I do admit that I am doing DREs less and less regularly, especially since COVID.

We started seeing a lot of our active surveillance patients through telemedicine, which I think is great and actually helps with compliance and keeping in touch with the patient and not forgetting about the cancer.

And I think the MRI is a great replacement for DRE, but for sometimes specific reasons, I will do them, but I don't have like a specific frequency for when I do them.

Yeah.

I think it's important to not use only one clinical factor when making that decision, really looking at the entire picture.

And that's very much stated in our guidelines as well.

I look at everything.

I look at the PSA, the PSA kinetics, the progression PSA density.

Is there an increase in the amount of pattern 4?

Is there suddenly new presence of cribriform type pattern 4 or intraductal carcinoma, new presence of perineural invasion?
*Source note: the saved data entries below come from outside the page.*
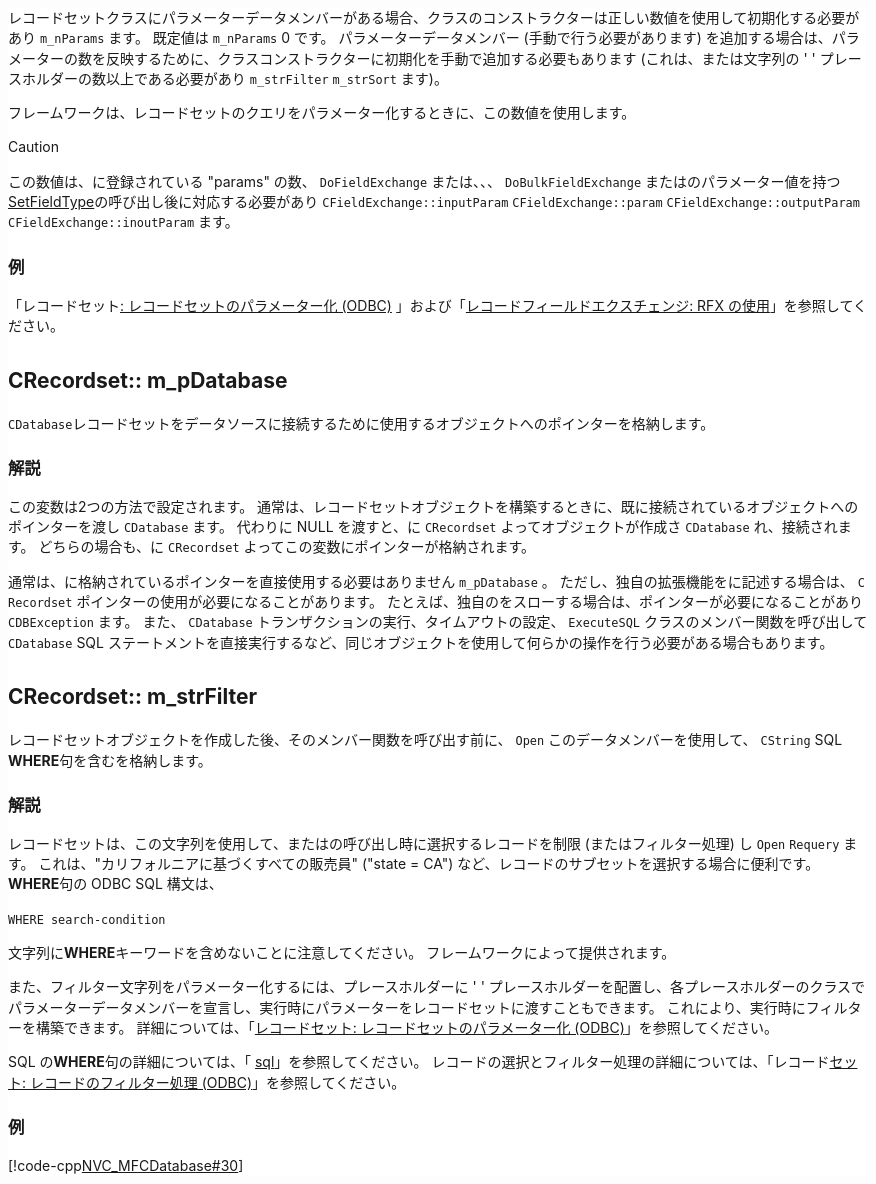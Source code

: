 レコードセットクラスにパラメーターデータメンバーがある場合、クラスのコンストラクターは正しい数値を使用して初期化する必要があり `m_nParams` ます。 既定値は `m_nParams` 0 です。 パラメーターデータメンバー (手動で行う必要があります) を追加する場合は、パラメーターの数を反映するために、クラスコンストラクターに初期化を手動で追加する必要もあります (これは、または文字列の ' ' プレースホルダーの数以上である必要があり `m_strFilter` `m_strSort` ます)。

フレームワークは、レコードセットのクエリをパラメーター化するときに、この数値を使用します。

> [!CAUTION]
> この数値は、に登録されている "params" の数、 `DoFieldExchange` または、、、 `DoBulkFieldExchange` またはのパラメーター値を持つ[SetFieldType](../../mfc/reference/cfieldexchange-class.md#setfieldtype)の呼び出し後に対応する必要があり `CFieldExchange::inputParam` `CFieldExchange::param` `CFieldExchange::outputParam` `CFieldExchange::inoutParam` ます。

### <a name="example"></a>例

  「レコードセット[: レコードセットのパラメーター化 (ODBC)](../../data/odbc/recordset-parameterizing-a-recordset-odbc.md) 」および「[レコードフィールドエクスチェンジ: RFX の使用](../../data/odbc/record-field-exchange-using-rfx.md)」を参照してください。

## <a name="crecordsetm_pdatabase"></a><a name="m_pdatabase"></a>CRecordset:: m_pDatabase

`CDatabase`レコードセットをデータソースに接続するために使用するオブジェクトへのポインターを格納します。

### <a name="remarks"></a>解説

この変数は2つの方法で設定されます。 通常は、レコードセットオブジェクトを構築するときに、既に接続されているオブジェクトへのポインターを渡し `CDatabase` ます。 代わりに NULL を渡すと、に `CRecordset` よってオブジェクトが作成さ `CDatabase` れ、接続されます。 どちらの場合も、に `CRecordset` よってこの変数にポインターが格納されます。

通常は、に格納されているポインターを直接使用する必要はありません `m_pDatabase` 。 ただし、独自の拡張機能をに記述する場合は、 `CRecordset` ポインターの使用が必要になることがあります。 たとえば、独自のをスローする場合は、ポインターが必要になることがあり `CDBException` ます。 また、 `CDatabase` トランザクションの実行、タイムアウトの設定、 `ExecuteSQL` クラスのメンバー関数を呼び出して `CDatabase` SQL ステートメントを直接実行するなど、同じオブジェクトを使用して何らかの操作を行う必要がある場合もあります。

## <a name="crecordsetm_strfilter"></a><a name="m_strfilter"></a>CRecordset:: m_strFilter

レコードセットオブジェクトを作成した後、そのメンバー関数を呼び出す前に、 `Open` このデータメンバーを使用して、 `CString` SQL **WHERE**句を含むを格納します。

### <a name="remarks"></a>解説

レコードセットは、この文字列を使用して、またはの呼び出し時に選択するレコードを制限 (またはフィルター処理) し `Open` `Requery` ます。 これは、"カリフォルニアに基づくすべての販売員" ("state = CA") など、レコードのサブセットを選択する場合に便利です。 **WHERE**句の ODBC SQL 構文は、

`WHERE search-condition`

文字列に**WHERE**キーワードを含めないことに注意してください。 フレームワークによって提供されます。

また、フィルター文字列をパラメーター化するには、プレースホルダーに ' ' プレースホルダーを配置し、各プレースホルダーのクラスでパラメーターデータメンバーを宣言し、実行時にパラメーターをレコードセットに渡すこともできます。 これにより、実行時にフィルターを構築できます。 詳細については、「[レコードセット: レコードセットのパラメーター化 (ODBC)](../../data/odbc/recordset-parameterizing-a-recordset-odbc.md)」を参照してください。

SQL の**WHERE**句の詳細については、「 [sql](../../data/odbc/sql.md)」を参照してください。 レコードの選択とフィルター処理の詳細については、「レコード[セット: レコードのフィルター処理 (ODBC)](../../data/odbc/recordset-filtering-records-odbc.md)」を参照してください。

### <a name="example"></a>例

[!code-cpp[NVC_MFCDatabase#30](../../mfc/codesnippet/cpp/crecordset-class_12.cpp)]
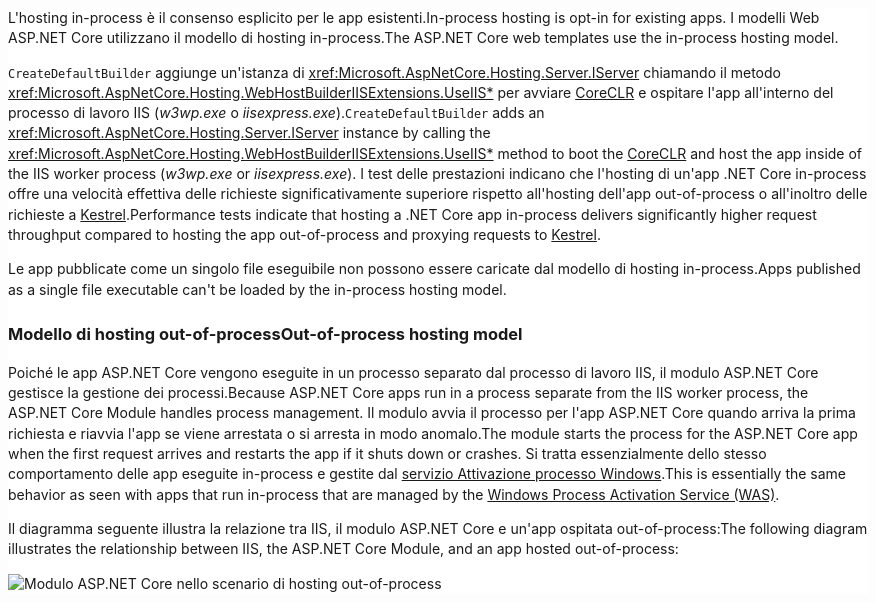 <span data-ttu-id="92388-149">L'hosting in-process è il consenso esplicito per le app esistenti.</span><span class="sxs-lookup"><span data-stu-id="92388-149">In-process hosting is opt-in for existing apps.</span></span> <span data-ttu-id="92388-150">I modelli Web ASP.NET Core utilizzano il modello di hosting in-process.</span><span class="sxs-lookup"><span data-stu-id="92388-150">The ASP.NET Core web templates use the in-process hosting model.</span></span>

<span data-ttu-id="92388-151">`CreateDefaultBuilder` aggiunge un'istanza di <xref:Microsoft.AspNetCore.Hosting.Server.IServer> chiamando il metodo <xref:Microsoft.AspNetCore.Hosting.WebHostBuilderIISExtensions.UseIIS*> per avviare [CoreCLR](/dotnet/standard/glossary#coreclr) e ospitare l'app all'interno del processo di lavoro IIS (*w3wp.exe* o *iisexpress.exe*).</span><span class="sxs-lookup"><span data-stu-id="92388-151">`CreateDefaultBuilder` adds an <xref:Microsoft.AspNetCore.Hosting.Server.IServer> instance by calling the <xref:Microsoft.AspNetCore.Hosting.WebHostBuilderIISExtensions.UseIIS*> method to boot the [CoreCLR](/dotnet/standard/glossary#coreclr) and host the app inside of the IIS worker process (*w3wp.exe* or *iisexpress.exe*).</span></span> <span data-ttu-id="92388-152">I test delle prestazioni indicano che l'hosting di un'app .NET Core in-process offre una velocità effettiva delle richieste significativamente superiore rispetto all'hosting dell'app out-of-process o all'inoltro delle richieste a [Kestrel](xref:fundamentals/servers/kestrel).</span><span class="sxs-lookup"><span data-stu-id="92388-152">Performance tests indicate that hosting a .NET Core app in-process delivers significantly higher request throughput compared to hosting the app out-of-process and proxying requests to [Kestrel](xref:fundamentals/servers/kestrel).</span></span>

<span data-ttu-id="92388-153">Le app pubblicate come un singolo file eseguibile non possono essere caricate dal modello di hosting in-process.</span><span class="sxs-lookup"><span data-stu-id="92388-153">Apps published as a single file executable can't be loaded by the in-process hosting model.</span></span>

### <a name="out-of-process-hosting-model"></a><span data-ttu-id="92388-154">Modello di hosting out-of-process</span><span class="sxs-lookup"><span data-stu-id="92388-154">Out-of-process hosting model</span></span>

<span data-ttu-id="92388-155">Poiché le app ASP.NET Core vengono eseguite in un processo separato dal processo di lavoro IIS, il modulo ASP.NET Core gestisce la gestione dei processi.</span><span class="sxs-lookup"><span data-stu-id="92388-155">Because ASP.NET Core apps run in a process separate from the IIS worker process, the ASP.NET Core Module handles process management.</span></span> <span data-ttu-id="92388-156">Il modulo avvia il processo per l'app ASP.NET Core quando arriva la prima richiesta e riavvia l'app se viene arrestata o si arresta in modo anomalo.</span><span class="sxs-lookup"><span data-stu-id="92388-156">The module starts the process for the ASP.NET Core app when the first request arrives and restarts the app if it shuts down or crashes.</span></span> <span data-ttu-id="92388-157">Si tratta essenzialmente dello stesso comportamento delle app eseguite in-process e gestite dal [servizio Attivazione processo Windows](/iis/manage/provisioning-and-managing-iis/features-of-the-windows-process-activation-service-was).</span><span class="sxs-lookup"><span data-stu-id="92388-157">This is essentially the same behavior as seen with apps that run in-process that are managed by the [Windows Process Activation Service (WAS)](/iis/manage/provisioning-and-managing-iis/features-of-the-windows-process-activation-service-was).</span></span>

<span data-ttu-id="92388-158">Il diagramma seguente illustra la relazione tra IIS, il modulo ASP.NET Core e un'app ospitata out-of-process:</span><span class="sxs-lookup"><span data-stu-id="92388-158">The following diagram illustrates the relationship between IIS, the ASP.NET Core Module, and an app hosted out-of-process:</span></span>

![Modulo ASP.NET Core nello scenario di hosting out-of-process](index/_static/ancm-outofprocess.png)
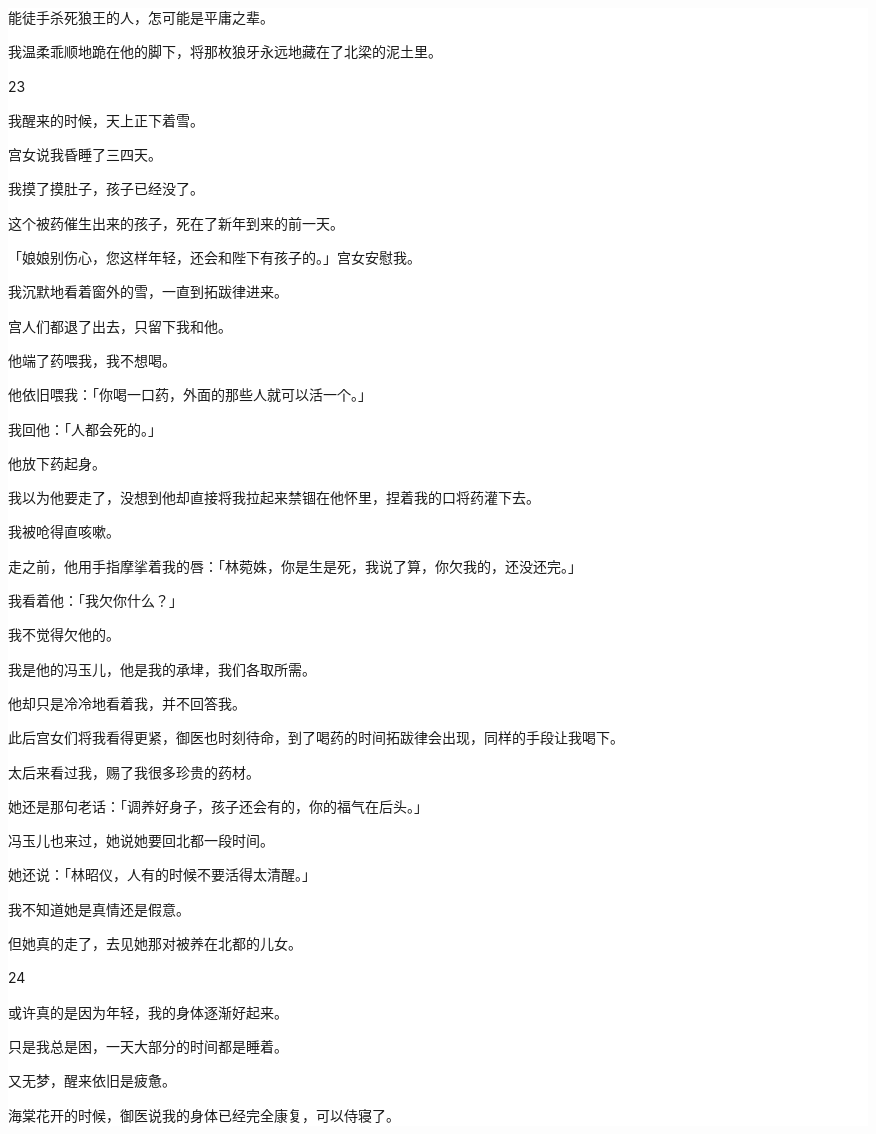 能徒手杀死狼王的人，怎可能是平庸之辈。

我温柔乖顺地跪在他的脚下，将那枚狼牙永远地藏在了北梁的泥土里。

23

我醒来的时候，天上正下着雪。

宫女说我昏睡了三四天。

我摸了摸肚子，孩子已经没了。

这个被药催生出来的孩子，死在了新年到来的前一天。

「娘娘别伤心，您这样年轻，还会和陛下有孩子的。」宫女安慰我。

我沉默地看着窗外的雪，一直到拓跋律进来。

宫人们都退了出去，只留下我和他。

他端了药喂我，我不想喝。

他依旧喂我：「你喝一口药，外面的那些人就可以活一个。」

我回他：「人都会死的。」

他放下药起身。

我以为他要走了，没想到他却直接将我拉起来禁锢在他怀里，捏着我的口将药灌下去。

我被呛得直咳嗽。

走之前，他用手指摩挲着我的唇：「林菀姝，你是生是死，我说了算，你欠我的，还没还完。」

我看着他：「我欠你什么？」

我不觉得欠他的。

我是他的冯玉儿，他是我的承垏，我们各取所需。

他却只是冷冷地看着我，并不回答我。

此后宫女们将我看得更紧，御医也时刻待命，到了喝药的时间拓跋律会出现，同样的手段让我喝下。

太后来看过我，赐了我很多珍贵的药材。

她还是那句老话：「调养好身子，孩子还会有的，你的福气在后头。」

冯玉儿也来过，她说她要回北都一段时间。

她还说：「林昭仪，人有的时候不要活得太清醒。」

我不知道她是真情还是假意。

但她真的走了，去见她那对被养在北都的儿女。

24

或许真的是因为年轻，我的身体逐渐好起来。

只是我总是困，一天大部分的时间都是睡着。

又无梦，醒来依旧是疲惫。

海棠花开的时候，御医说我的身体已经完全康复，可以侍寝了。
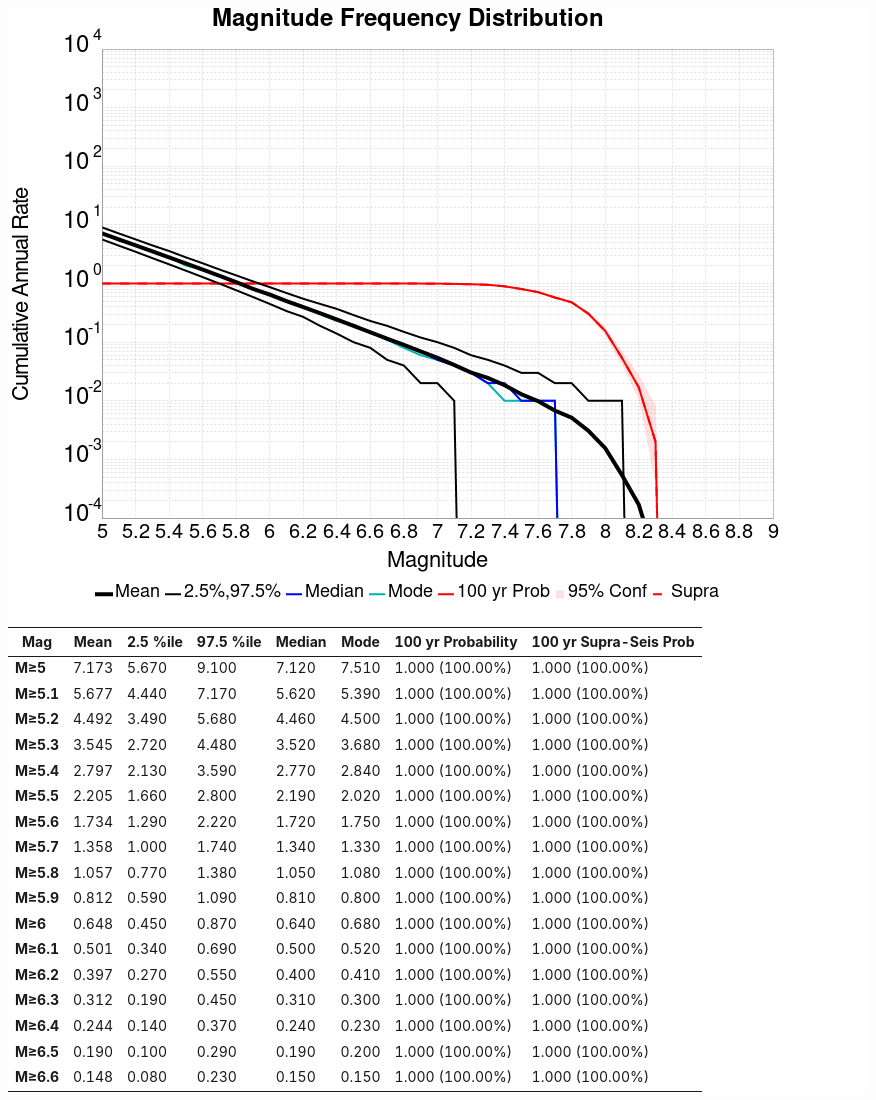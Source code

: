 ![MFD Plot](plots/mfd.png)

| Mag | Mean | 2.5 %ile | 97.5 %ile | Median | Mode | 100 yr Probability | 100 yr Supra-Seis Prob |
|-----|-----|-----|-----|-----|-----|-----|-----|
| **M&ge;5** | 7.173 | 5.670 | 9.100 | 7.120 | 7.510 | 1.000 (100.00%) | 1.000 (100.00%) |
| **M&ge;5.1** | 5.677 | 4.440 | 7.170 | 5.620 | 5.390 | 1.000 (100.00%) | 1.000 (100.00%) |
| **M&ge;5.2** | 4.492 | 3.490 | 5.680 | 4.460 | 4.500 | 1.000 (100.00%) | 1.000 (100.00%) |
| **M&ge;5.3** | 3.545 | 2.720 | 4.480 | 3.520 | 3.680 | 1.000 (100.00%) | 1.000 (100.00%) |
| **M&ge;5.4** | 2.797 | 2.130 | 3.590 | 2.770 | 2.840 | 1.000 (100.00%) | 1.000 (100.00%) |
| **M&ge;5.5** | 2.205 | 1.660 | 2.800 | 2.190 | 2.020 | 1.000 (100.00%) | 1.000 (100.00%) |
| **M&ge;5.6** | 1.734 | 1.290 | 2.220 | 1.720 | 1.750 | 1.000 (100.00%) | 1.000 (100.00%) |
| **M&ge;5.7** | 1.358 | 1.000 | 1.740 | 1.340 | 1.330 | 1.000 (100.00%) | 1.000 (100.00%) |
| **M&ge;5.8** | 1.057 | 0.770 | 1.380 | 1.050 | 1.080 | 1.000 (100.00%) | 1.000 (100.00%) |
| **M&ge;5.9** | 0.812 | 0.590 | 1.090 | 0.810 | 0.800 | 1.000 (100.00%) | 1.000 (100.00%) |
| **M&ge;6** | 0.648 | 0.450 | 0.870 | 0.640 | 0.680 | 1.000 (100.00%) | 1.000 (100.00%) |
| **M&ge;6.1** | 0.501 | 0.340 | 0.690 | 0.500 | 0.520 | 1.000 (100.00%) | 1.000 (100.00%) |
| **M&ge;6.2** | 0.397 | 0.270 | 0.550 | 0.400 | 0.410 | 1.000 (100.00%) | 1.000 (100.00%) |
| **M&ge;6.3** | 0.312 | 0.190 | 0.450 | 0.310 | 0.300 | 1.000 (100.00%) | 1.000 (100.00%) |
| **M&ge;6.4** | 0.244 | 0.140 | 0.370 | 0.240 | 0.230 | 1.000 (100.00%) | 1.000 (100.00%) |
| **M&ge;6.5** | 0.190 | 0.100 | 0.290 | 0.190 | 0.200 | 1.000 (100.00%) | 1.000 (100.00%) |
| **M&ge;6.6** | 0.148 | 0.080 | 0.230 | 0.150 | 0.150 | 1.000 (100.00%) | 1.000 (100.00%) |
Definitely progression of tumor volume on biopsy or MRI, like I mentioned earlier.

And certainly a change in stage as well.

So suddenly concern for extra prosthetic extension, for example, on MRI.

All of those things will make me want to consider treatment much more seriously.

And then sometimes genomic classifiers will also help me in deciding on need for transition to treatment.

Yeah, great question.

So the type of pattern four is, we know, very important, especially large cribriform.

There are studies that have looked at the sensitivity and specificity of identifying cribriform or introductal on biopsy.

And unfortunately, the sensitivity is low.